Entsorgen Sie den Überstand und wiederholen Sie die Wäsche zweimal. Dann setzen Sie die Perlen in 10 Mikroliter PCR-Wasser wieder aus. Bereiten Sie ein entsprechendes Volumen von PCR Master Mix entsprechend den Manuskriptanweisungen vor.
Mischen Sie es gut und drehen Sie es schnell nach unten, dann übertragen 49 Mikroliter pro Brunnen auf eine 96 well PCR Platte. Wirbeln Sie die Rohre mit der gereinigten cDNA 15 Sekunden lang vorsichtig aus und fügen Sie den entsprechenden Brunnen einen Mikroliter der Suspension hinzu. Führen Sie die PCR aus und trennen Sie die Produkte auf einem 1%Agarose-Gel.
Schneiden Sie die Bänder aus dem Gel und klonen Sie die verstärkten Produkte in ein PCR 2.1 Plasmid. Sequenzieren Sie dann die Klone und analysieren Sie jede Sequenz. Die ersten RT-Reaktionen wurden mit dem regulären nicht-biotynyolierten Anti-Sense-Primer durchgeführt und führten zu einer erfolgreichen Amplifikation von ASP.
Allerdings wurde auch ein Band mit dem gleichen Molekulargewicht und der gleichen Grundierung minus Kontrollen verstärkt. Um dieses Problem zu umgehen, wurde der spezifische Anti-Sinn-Primer mit Biotyn gekennzeichnet und die resultierende Anti-Sense-cDNA wurde vor PCR gereinigt. Dadurch konnte die ASP-Sequenz mit stark reduzierter Kontamination durch die unspezifische cDNA im Primer minus-Kontrollen verstärkt werden.
Eine weitere Optimierung dieser Methode wurde durch eine vollständige Denaturierung der RNA bei 94 Grad Celsius vor RT erreicht, gefolgt von einer sofortigen Abkühlung auf Eiswasser, was zu einer effektiven Verstärkung des ASP-Bandes und ohne unspezifische Produkte führte.
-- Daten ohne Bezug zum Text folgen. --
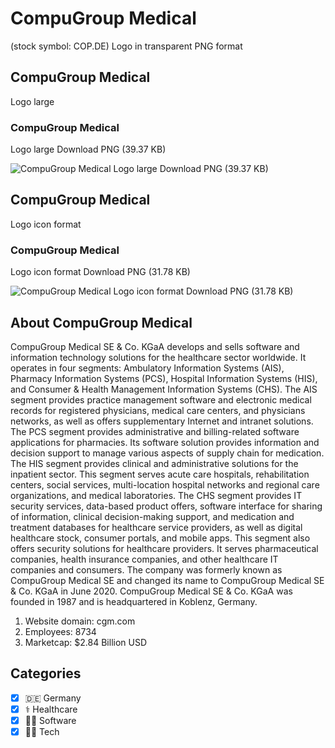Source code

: # CompuGroup Medical
 (stock symbol: COP.DE) Logo in transparent PNG format

## CompuGroup Medical
 Logo large

### CompuGroup Medical
 Logo large Download PNG (39.37 KB)

![CompuGroup Medical
 Logo large Download PNG (39.37 KB)](/img/orig/COP.DE_BIG-97df4cfe.png)

## CompuGroup Medical
 Logo icon format

### CompuGroup Medical
 Logo icon format Download PNG (31.78 KB)

![CompuGroup Medical
 Logo icon format Download PNG (31.78 KB)](/img/orig/COP.DE-2e1243da.png)

## About CompuGroup Medical


CompuGroup Medical SE & Co. KGaA develops and sells software and information technology solutions for the healthcare sector worldwide. It operates in four segments: Ambulatory Information Systems (AIS), Pharmacy Information Systems (PCS), Hospital Information Systems (HIS), and Consumer & Health Management Information Systems (CHS). The AIS segment provides practice management software and electronic medical records for registered physicians, medical care centers, and physicians networks, as well as offers supplementary Internet and intranet solutions. The PCS segment provides administrative and billing-related software applications for pharmacies. Its software solution provides information and decision support to manage various aspects of supply chain for medication. The HIS segment provides clinical and administrative solutions for the inpatient sector. This segment serves acute care hospitals, rehabilitation centers, social services, multi-location hospital networks and regional care organizations, and medical laboratories. The CHS segment provides IT security services, data-based product offers, software interface for sharing of information, clinical decision-making support, and medication and treatment databases for healthcare service providers, as well as digital healthcare stock, consumer portals, and mobile apps. This segment also offers security solutions for healthcare providers. It serves pharmaceutical companies, health insurance companies, and other healthcare IT companies and consumers. The company was formerly known as CompuGroup Medical SE and changed its name to CompuGroup Medical SE & Co. KGaA in June 2020. CompuGroup Medical SE & Co. KGaA was founded in 1987 and is headquartered in Koblenz, Germany.

1. Website domain: cgm.com
2. Employees: 8734
3. Marketcap: $2.84 Billion USD


## Categories
- [x] 🇩🇪 Germany
- [x] ⚕️ Healthcare
- [x] 👨‍💻 Software
- [x] 👩‍💻 Tech
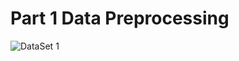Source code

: # Part 1 Data Preprocessing
![DataSet 1](https://drive.google.com/open?id=1YW3dU8YwgSJZ77ranqkYUEDR1w1Ysb_Pg)
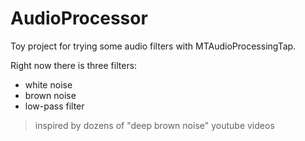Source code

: # AudioProcessor

Toy project for trying some audio filters with MTAudioProcessingTap.

Right now there is three filters:
- white noise
- brown noise
- low-pass filter

> inspired by dozens of "deep brown noise" youtube videos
Die Kinetik der ASP-RNA wurde gemessen und CD4-Zellen von drei HIV-positiven Probanden mit nachweisbarer Virämie und fehlender Therapie nach Stimulation mit Anti-CD3/CD28 isoliert. Die Quantifizierung der ASP-RNA war auch bei Patienten mit ART-Behandlung mit nicht nachweisbarer Virämie möglich.
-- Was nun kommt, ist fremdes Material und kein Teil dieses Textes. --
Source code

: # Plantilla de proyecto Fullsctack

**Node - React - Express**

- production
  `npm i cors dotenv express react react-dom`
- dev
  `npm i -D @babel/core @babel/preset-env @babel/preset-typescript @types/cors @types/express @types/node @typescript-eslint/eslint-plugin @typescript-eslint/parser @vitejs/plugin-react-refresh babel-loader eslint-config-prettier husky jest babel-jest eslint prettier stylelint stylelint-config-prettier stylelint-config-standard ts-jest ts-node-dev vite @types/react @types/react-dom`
Bei zwei von drei Patienten wurde ASP-RNA in niedrigen Konzentrationen an drei bis fünf Tagen nach der Stimulation nachgewiesen. Zwei Patienten wurden auf ASP- und Env-RNAs untersucht, einer unbehandelt und einer behandelt. Für den unbehandelten Patienten konnten beide RNAs nachgewiesen werden.
Für den behandelten Patienten waren ASP und Env nach mehrtägiger Stimulation kaum nachweisbar. Beim Versuch dieses Verfahrens ist es wichtig, sich daran zu erinnern, dass die Denaturierung die RNA linearisiert, so dass sekundäre Strukturen, die RT primieren können, zerstört werden. Während das Waschen der Perlen nicht-biotynylated cDNAs wegspült.
Nach der Reinigung der cDNAs mit der richtigen Polarität kann qPCR durchgeführt werden, um die Genexpression zu analysieren. Darüber hinaus können cDNAs auch geklont und für die Sequenzanalyse verwendet werden. Diese Methode ermöglicht die Untersuchung von Genen, die sich in entgegengesetzter Ausrichtung überlappen, und kann bei der Aufklärung der Regulierung und Pathogenese eines Bakteriums und einer virusbedingten Krankheit, einschließlich einiger Krebsarten, nützlich sein.